→ **PROBLEM REQUIREMENTS**
Look through the records and copy each line with the string "currently" in it.

→ **RAW DATA**

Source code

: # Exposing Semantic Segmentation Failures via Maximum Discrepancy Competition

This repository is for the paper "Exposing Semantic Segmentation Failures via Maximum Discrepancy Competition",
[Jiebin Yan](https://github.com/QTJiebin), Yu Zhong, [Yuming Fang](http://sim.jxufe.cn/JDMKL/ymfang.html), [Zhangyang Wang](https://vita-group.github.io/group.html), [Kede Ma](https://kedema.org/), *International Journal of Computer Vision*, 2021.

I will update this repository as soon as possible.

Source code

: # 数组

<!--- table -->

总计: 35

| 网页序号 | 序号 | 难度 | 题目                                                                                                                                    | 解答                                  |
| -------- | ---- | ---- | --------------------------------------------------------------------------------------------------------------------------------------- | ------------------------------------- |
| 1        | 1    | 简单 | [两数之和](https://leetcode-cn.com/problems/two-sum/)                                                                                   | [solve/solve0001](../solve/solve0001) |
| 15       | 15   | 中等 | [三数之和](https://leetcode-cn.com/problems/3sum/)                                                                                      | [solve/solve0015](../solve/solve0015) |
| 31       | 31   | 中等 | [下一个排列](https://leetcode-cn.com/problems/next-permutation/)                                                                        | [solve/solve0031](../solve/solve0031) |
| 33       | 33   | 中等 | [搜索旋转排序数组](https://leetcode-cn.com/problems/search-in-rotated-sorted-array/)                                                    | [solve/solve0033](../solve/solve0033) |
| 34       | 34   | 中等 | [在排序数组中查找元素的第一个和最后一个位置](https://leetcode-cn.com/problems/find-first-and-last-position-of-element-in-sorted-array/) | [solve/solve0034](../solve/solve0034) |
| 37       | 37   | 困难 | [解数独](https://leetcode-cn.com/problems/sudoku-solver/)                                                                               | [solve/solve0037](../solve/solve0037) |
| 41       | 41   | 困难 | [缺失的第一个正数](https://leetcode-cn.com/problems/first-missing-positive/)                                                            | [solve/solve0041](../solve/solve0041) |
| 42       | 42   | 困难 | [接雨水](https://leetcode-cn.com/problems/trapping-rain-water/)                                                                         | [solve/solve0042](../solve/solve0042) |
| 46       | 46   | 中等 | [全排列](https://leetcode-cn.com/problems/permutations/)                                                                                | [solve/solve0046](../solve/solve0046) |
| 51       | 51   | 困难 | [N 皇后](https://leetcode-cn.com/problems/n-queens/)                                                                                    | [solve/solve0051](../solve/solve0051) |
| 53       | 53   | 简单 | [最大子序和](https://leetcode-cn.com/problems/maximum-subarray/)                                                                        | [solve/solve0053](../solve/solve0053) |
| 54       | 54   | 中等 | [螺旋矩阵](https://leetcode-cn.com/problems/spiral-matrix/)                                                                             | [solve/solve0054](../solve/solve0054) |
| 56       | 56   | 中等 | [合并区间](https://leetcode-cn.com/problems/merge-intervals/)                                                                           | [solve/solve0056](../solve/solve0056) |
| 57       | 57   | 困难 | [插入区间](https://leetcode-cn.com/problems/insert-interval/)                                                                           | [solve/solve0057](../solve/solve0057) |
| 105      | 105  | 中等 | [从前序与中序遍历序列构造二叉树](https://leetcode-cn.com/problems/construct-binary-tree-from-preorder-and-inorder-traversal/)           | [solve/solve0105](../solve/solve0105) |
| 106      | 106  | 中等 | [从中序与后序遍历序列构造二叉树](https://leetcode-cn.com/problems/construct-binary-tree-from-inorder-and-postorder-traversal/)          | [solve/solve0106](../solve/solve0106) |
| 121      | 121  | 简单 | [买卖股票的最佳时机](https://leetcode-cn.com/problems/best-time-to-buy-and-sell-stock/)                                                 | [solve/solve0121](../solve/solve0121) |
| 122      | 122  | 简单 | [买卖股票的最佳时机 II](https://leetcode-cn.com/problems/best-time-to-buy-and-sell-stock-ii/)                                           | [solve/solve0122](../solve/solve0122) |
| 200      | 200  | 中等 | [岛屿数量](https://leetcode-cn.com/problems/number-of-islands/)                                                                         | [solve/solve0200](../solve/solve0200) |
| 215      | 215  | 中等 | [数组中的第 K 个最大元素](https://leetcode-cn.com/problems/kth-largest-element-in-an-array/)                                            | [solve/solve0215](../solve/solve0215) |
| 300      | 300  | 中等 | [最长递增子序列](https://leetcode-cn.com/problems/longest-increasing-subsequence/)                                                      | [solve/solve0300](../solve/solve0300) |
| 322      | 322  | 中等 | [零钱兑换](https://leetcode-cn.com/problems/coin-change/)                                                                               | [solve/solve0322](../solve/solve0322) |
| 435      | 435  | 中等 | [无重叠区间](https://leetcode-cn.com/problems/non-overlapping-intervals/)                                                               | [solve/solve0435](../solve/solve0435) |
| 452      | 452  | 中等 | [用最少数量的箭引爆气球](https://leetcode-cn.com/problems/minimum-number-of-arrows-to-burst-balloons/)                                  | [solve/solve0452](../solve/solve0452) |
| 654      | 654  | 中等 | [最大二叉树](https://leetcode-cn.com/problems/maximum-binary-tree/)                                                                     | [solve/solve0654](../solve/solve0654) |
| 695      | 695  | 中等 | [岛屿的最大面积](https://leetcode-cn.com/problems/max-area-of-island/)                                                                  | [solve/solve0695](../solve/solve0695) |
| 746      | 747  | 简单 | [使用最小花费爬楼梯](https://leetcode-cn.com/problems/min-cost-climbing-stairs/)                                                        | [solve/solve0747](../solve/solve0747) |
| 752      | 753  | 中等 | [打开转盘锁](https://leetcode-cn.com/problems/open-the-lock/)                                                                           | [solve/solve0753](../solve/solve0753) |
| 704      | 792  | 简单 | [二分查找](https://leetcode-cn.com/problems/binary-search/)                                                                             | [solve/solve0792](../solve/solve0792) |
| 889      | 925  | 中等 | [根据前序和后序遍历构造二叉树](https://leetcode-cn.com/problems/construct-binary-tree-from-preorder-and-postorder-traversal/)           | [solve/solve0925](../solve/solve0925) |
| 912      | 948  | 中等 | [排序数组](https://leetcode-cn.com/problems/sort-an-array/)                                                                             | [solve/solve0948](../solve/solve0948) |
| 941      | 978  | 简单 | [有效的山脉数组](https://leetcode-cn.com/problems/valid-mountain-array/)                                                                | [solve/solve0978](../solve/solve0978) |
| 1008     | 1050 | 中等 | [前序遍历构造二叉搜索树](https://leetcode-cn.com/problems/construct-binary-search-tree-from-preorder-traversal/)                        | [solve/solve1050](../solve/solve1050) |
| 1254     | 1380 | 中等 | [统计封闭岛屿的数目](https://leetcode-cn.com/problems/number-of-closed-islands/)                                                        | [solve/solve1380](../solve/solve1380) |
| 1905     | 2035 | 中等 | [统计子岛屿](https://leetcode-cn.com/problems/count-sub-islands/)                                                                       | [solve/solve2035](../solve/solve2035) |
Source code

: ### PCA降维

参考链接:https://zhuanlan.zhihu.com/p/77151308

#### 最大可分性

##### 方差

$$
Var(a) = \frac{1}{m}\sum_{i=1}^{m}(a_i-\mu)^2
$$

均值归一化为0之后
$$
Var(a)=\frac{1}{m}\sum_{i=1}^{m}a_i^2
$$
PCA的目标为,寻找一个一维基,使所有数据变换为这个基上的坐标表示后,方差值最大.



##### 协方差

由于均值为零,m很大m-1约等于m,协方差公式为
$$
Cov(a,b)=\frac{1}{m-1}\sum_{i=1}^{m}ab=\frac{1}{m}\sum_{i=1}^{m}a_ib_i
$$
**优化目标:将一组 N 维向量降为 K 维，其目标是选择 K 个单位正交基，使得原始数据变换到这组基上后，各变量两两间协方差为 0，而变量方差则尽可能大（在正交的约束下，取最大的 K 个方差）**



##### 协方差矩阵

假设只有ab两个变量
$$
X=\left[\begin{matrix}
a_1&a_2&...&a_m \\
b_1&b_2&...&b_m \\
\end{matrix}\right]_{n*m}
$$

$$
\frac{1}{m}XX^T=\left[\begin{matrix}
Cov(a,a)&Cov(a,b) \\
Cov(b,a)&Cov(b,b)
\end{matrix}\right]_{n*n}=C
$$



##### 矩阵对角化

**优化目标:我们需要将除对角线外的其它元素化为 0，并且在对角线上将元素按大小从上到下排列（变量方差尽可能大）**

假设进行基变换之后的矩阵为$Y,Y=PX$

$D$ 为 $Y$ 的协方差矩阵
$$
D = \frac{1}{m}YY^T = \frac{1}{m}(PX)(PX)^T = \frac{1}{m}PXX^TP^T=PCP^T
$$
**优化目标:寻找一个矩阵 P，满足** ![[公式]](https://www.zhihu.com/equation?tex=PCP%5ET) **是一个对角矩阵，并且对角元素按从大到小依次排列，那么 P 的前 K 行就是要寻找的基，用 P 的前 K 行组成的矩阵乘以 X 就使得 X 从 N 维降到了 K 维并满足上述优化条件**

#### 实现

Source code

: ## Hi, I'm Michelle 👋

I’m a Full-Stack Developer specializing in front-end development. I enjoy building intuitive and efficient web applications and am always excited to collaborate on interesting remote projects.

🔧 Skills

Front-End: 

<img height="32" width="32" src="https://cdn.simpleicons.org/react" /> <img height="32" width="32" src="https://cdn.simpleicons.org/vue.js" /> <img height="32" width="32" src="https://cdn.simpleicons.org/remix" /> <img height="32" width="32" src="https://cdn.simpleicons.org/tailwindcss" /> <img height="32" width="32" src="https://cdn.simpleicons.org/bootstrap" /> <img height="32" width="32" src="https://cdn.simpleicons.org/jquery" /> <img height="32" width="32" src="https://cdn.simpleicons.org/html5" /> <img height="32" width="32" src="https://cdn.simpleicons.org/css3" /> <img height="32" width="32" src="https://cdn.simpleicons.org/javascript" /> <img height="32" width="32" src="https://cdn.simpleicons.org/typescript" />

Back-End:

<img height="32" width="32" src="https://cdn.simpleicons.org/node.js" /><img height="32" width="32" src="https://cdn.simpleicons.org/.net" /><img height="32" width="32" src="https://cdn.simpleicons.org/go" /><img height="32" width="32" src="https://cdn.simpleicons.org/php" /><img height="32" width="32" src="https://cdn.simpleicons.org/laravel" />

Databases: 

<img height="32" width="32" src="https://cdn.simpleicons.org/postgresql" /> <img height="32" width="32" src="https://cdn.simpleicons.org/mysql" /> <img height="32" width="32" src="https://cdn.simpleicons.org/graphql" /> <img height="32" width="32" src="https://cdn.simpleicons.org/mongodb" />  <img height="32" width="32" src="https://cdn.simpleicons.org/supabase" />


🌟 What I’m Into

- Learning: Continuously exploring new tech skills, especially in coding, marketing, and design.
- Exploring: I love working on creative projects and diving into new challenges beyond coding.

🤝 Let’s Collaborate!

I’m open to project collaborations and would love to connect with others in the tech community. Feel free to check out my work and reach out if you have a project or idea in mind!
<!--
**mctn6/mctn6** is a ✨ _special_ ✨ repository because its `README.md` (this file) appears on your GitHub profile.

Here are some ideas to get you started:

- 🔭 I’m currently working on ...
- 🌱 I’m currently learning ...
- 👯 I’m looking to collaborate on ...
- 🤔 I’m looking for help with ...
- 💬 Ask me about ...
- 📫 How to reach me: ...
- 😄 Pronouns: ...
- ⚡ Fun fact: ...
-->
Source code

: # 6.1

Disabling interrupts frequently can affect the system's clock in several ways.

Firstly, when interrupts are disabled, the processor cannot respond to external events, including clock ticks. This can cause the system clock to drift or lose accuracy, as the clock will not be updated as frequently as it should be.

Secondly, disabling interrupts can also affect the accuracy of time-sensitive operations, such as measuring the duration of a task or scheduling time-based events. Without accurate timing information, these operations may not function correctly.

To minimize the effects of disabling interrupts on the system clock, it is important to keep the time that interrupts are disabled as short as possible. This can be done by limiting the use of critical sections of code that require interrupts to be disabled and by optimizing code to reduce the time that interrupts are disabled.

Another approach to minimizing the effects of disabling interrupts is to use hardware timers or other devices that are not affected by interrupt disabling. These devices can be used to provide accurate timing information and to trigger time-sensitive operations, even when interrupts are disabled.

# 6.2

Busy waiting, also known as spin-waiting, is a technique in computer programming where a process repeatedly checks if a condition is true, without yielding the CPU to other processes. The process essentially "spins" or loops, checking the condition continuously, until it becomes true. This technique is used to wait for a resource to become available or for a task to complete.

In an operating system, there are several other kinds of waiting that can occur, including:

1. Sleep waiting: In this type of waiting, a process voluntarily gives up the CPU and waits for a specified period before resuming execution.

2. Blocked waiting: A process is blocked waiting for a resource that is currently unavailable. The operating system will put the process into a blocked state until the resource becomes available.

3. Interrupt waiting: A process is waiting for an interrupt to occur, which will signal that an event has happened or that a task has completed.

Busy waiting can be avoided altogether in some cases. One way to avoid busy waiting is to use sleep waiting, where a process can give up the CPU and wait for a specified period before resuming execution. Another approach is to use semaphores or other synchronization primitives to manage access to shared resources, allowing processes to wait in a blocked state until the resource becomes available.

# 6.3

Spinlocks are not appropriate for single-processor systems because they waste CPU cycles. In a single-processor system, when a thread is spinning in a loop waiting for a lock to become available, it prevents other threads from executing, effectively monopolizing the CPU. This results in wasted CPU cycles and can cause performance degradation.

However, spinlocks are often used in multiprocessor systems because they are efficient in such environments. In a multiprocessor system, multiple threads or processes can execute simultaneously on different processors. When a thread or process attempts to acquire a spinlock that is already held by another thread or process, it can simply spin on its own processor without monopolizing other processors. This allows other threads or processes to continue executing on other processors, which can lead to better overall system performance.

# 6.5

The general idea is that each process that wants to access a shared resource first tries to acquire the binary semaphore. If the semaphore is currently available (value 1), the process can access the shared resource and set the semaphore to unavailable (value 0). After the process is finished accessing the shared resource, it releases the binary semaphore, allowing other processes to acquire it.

→ **ANSWER SPACE**
- 🔭 I’m currently working on ...
- 🌱 I’m currently learning ...
2. Blocked waiting: A process is blocked waiting for a resource that is currently unavailable. The operating system will put the process into a blocked state until the resource becomes available.
The general idea is that each process that wants to access a shared resource first tries to acquire the binary semaphore. If the semaphore is currently available (value 1), the process can access the shared resource and set the semaphore to unavailable (value 0). After the process is finished accessing the shared resource, it releases the binary semaphore, allowing other processes to acquire it.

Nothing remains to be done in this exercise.